The FCA regards its in-house transaction monitoring system as unusual internationally in handling 13m transactions per day, containing a database of transactions going back to 2007 that can be used to analyse data and automatically forwards information for 8m transactions to ESMA for other regulators each day. The data has already proved useful in enforcement cases, for example, providing comparative data in the enforcement action against a gilt trader, Mark Stevenson, in an enforcement action earlier this year.
SEC bringing more cases, but fewer "blockbusters"
The US Securities and Exchange Commission (SEC) continues its focus on insider trading enforcement, but has adopted an approach that goes beyond high-value, "blockbuster" transactions. This follows a policy set out in October 2013 by the Chair of the SEC and former federal prosecutor, Mary Jo White, to pursue cases with lower values and lower stakes as well. New data on enforcement activity suggests this is happening.

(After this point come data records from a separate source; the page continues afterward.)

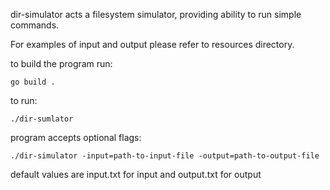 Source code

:dir-simulator acts a filesystem simulator, providing ability to run simple commands.

For examples of input and output please refer to resources directory.

to build the program run:
```
go build .
```
to run:
```
./dir-sumlator
```
program accepts optional flags:
```
./dir-simulator -input=path-to-input-file -output=path-to-output-file
```
default values are input.txt for input and output.txt for output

For its 2013 fiscal year, the SEC reported 686 enforcement actions. Recent data for its 2014 fiscal year shows a year-on-year increase, and in September alone the SEC filed civil charges against 36 individuals and companies, but in no case did it seek a penalty of more than US$370,000. This follows some conspicuous losses earlier this year in large value cases against prominent individuals. In the largest cases in 2014, the SEC reached seven settlements that exceed US$100m, four of which related to the 2008 financial crisis. Under the current SEC leadership, increased numbers of enforcement cases in a broad range of areas is expected for the next few years.
SEC pays US$30m whistleblower award to overseas tipper
In September 2014, the SEC announced a US$30m cash award to an individual outside of the United States who provided the SEC with a tip about violations of US securities laws. This is the fourth time that the SEC has paid such an award to an individual living outside its jurisdiction and the largest award by the SEC to anyone, anywhere to date.
Three years ago, the SEC started its "whistleblower" program in which it pays individuals who provide it with original information about securities violations, such as fraud, manipulation, and insider trading that lead to enforcement actions. Awards are equal to 10 to 30 per cent of the monetary sanctions collected above US$1m. Approximately 12 per cent of the SEC's tips come from individuals outside the US with the UK, Canada, and China leading the way and accounting for close to half of all non-US tips received.
The program remains controversial because of the potential incentive for an employee to circumvent a company's compliance program and report violations directly to the government. US companies with subsidiaries abroad as well as non-US companies with shares traded on a US exchange (e.g., American Depository Receipts) should be mindful of the possibility that an employee could become a whistleblower.